Foodservice giant Brakes has taken on at least £100m worth of business from the administrators of its collapsed rival DBC.

Under the deal, Brakes will pick up the supply to most of DBC’s large customers. The contracts are worth approximately £100m-£120m per year and accounted for 30-40% of DBC’s volumes.

“The feedback I’m getting is that it’s close to a seamless transition,” said Baker Tilly joint administrator Russell Cash. “Service levels have been maintained and will improve.”

Brakes COO Ian Goldsmith said teams had been working on contingency plans in the background for several months. “Baker Tilly approached us, and since that point we’ve worked for a number of days with them to finesse those contingency plans so we can help as many customers as we can with minimum disruption,” he said.

Brakes will serve the contracts from its existing network.

The £70m-a-year contract to supply the Ministry of Defence has been bought by Vestey Foods Group, which was already one of three MoD suppliers in the Purple Foodservice consortium.
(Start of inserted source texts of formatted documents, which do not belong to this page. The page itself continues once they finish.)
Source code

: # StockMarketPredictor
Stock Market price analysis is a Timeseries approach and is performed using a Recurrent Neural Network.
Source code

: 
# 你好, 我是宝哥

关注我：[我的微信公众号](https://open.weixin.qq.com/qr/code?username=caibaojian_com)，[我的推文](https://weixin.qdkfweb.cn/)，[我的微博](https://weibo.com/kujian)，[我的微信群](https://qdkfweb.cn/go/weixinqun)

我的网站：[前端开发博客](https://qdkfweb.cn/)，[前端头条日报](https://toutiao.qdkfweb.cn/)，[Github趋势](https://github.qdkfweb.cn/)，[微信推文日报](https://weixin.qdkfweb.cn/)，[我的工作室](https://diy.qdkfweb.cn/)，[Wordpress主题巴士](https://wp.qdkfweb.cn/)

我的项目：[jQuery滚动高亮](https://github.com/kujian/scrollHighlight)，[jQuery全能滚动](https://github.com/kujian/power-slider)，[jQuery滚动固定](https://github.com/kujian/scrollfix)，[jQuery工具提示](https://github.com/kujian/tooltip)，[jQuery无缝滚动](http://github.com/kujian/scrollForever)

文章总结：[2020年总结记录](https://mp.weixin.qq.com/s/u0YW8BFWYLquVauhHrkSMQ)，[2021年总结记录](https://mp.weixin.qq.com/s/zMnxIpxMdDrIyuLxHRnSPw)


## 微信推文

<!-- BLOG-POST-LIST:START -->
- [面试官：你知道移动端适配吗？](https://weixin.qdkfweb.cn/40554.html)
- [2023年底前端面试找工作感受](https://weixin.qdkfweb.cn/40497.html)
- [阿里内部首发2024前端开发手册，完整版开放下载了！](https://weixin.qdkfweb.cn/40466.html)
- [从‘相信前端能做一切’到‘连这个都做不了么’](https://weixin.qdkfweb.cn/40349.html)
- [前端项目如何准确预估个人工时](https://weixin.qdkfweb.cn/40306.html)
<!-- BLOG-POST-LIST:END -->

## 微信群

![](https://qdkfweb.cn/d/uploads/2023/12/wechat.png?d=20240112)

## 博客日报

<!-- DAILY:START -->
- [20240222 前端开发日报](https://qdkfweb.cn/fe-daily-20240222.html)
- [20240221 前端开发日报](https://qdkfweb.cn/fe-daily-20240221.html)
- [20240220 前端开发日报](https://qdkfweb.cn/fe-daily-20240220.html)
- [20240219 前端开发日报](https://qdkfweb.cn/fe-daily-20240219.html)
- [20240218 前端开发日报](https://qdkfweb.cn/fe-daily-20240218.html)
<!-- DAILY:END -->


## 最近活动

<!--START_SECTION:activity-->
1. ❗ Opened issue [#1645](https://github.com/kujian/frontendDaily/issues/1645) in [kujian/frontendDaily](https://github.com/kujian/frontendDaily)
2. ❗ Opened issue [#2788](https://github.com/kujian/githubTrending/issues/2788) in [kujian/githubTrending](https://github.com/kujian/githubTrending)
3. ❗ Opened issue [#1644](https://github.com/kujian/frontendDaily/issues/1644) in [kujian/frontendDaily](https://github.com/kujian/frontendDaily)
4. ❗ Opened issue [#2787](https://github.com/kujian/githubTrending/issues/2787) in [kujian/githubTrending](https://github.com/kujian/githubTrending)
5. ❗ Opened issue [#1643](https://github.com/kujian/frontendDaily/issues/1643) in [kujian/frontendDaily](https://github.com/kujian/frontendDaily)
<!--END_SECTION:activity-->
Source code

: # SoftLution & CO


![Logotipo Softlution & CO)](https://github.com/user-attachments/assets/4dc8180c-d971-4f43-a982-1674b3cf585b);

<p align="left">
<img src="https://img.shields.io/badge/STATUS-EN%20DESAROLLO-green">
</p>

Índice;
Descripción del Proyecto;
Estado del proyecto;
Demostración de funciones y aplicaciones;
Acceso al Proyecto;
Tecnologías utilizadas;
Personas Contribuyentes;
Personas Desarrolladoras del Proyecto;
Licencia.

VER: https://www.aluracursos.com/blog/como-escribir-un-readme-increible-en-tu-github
The deal will see Vestey assume operations at DBC’s Petersfield and Dundonald sites, and saves 245 jobs. 

Nearly 300 staff have been made redundant from a range of depots so far. The remaining 450 are still employed by DBC while discussions continue.

Administrators from Baker Tilly are in discussions about the remaining nine depots, of which DBC holds the freehold to four.

About 40% of DBC’s business, typically from smaller customers, remains up for grabs.

DBC entered administration on Tuesday following a failed attempt to sell the entire business as a going concern. The company recorded a £4.95m loss in the year to March 2011 and is understood to have been on course for a similar loss this year.

DBC was bought by Iceland bosses Malcolm Walker, Andrew Pritchard and Tarsem Dhaliwal in 2009. At the time, Dhaliwal, who resigned as DBC’s chairman this month, said he would look to use Iceland’s £2bn buying power to improve DBC’s pricing and range.